** Opening MATERIAL FOR THIS EXERCISE block **

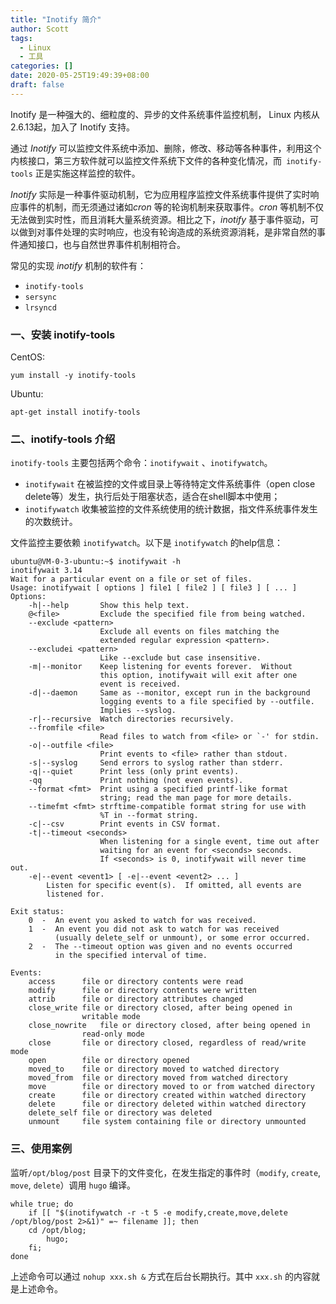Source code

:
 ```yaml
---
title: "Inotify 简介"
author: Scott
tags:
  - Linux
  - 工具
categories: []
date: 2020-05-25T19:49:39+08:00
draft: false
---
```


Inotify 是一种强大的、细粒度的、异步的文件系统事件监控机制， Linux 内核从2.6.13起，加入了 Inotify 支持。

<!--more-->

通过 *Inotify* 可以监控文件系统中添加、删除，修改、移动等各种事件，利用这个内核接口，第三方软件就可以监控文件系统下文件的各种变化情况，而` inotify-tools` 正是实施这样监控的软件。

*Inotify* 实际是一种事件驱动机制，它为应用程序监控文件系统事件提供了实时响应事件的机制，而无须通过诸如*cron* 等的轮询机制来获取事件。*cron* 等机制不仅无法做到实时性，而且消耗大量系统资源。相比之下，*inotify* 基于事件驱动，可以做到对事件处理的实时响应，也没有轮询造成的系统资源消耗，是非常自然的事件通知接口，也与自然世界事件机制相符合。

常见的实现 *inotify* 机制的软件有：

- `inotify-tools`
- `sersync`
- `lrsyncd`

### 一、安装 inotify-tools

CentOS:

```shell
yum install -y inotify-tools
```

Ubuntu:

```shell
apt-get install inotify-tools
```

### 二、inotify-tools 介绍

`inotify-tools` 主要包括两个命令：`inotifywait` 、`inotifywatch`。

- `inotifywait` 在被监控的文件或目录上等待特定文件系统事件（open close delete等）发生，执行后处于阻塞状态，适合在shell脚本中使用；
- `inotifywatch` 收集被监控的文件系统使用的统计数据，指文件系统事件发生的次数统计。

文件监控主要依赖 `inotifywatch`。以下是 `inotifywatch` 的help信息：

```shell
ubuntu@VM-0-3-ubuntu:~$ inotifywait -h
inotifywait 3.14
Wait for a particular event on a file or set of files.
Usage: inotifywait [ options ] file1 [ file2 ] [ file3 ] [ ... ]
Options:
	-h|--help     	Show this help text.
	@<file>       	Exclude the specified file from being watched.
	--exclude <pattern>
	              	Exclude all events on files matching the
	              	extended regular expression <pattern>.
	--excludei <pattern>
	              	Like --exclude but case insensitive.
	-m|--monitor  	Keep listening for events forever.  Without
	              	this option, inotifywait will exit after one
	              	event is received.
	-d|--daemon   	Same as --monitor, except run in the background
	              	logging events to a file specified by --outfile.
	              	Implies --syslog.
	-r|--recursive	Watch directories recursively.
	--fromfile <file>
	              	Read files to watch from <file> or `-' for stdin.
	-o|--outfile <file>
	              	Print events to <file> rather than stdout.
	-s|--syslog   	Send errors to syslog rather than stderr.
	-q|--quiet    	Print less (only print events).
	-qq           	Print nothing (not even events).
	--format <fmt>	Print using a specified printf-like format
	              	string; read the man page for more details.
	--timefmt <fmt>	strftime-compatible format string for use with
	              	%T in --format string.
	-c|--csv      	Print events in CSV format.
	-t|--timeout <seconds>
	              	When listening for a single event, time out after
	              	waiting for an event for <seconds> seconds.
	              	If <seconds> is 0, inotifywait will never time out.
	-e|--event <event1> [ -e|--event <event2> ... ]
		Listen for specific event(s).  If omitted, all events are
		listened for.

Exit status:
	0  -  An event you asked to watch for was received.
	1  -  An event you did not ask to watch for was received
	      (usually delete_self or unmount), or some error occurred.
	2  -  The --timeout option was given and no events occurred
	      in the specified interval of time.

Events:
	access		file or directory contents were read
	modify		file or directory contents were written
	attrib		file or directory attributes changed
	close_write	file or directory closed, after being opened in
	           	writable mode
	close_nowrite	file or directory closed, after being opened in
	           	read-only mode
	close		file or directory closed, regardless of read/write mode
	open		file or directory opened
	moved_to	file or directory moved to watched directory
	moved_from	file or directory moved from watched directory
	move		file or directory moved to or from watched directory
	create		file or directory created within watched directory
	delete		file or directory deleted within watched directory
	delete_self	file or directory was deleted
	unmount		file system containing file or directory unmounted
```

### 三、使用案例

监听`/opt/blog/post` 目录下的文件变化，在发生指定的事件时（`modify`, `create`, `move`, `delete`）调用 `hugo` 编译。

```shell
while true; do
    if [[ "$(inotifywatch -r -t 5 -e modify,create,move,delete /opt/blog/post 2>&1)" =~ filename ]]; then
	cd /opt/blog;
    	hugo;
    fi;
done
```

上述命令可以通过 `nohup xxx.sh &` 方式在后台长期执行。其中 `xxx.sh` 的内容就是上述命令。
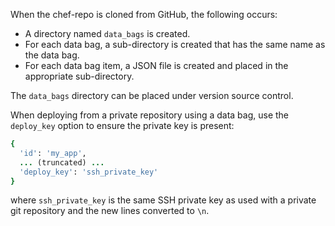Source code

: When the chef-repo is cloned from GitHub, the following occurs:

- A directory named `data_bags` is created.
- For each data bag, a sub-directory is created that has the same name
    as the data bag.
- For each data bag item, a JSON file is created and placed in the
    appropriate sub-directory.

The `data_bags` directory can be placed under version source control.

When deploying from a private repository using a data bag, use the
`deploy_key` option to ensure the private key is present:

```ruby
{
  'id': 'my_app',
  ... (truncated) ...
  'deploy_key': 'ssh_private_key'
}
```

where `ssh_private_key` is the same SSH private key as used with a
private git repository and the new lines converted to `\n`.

** Closing MATERIAL FOR THIS EXERCISE block **

> **EXERCISE GOAL**
Copy out each line of the data that holds the string "closed".

> **ANSWER BOX**
	close_write	file or directory closed, after being opened in
	close_nowrite	file or directory closed, after being opened in
	close		file or directory closed, regardless of read/write mode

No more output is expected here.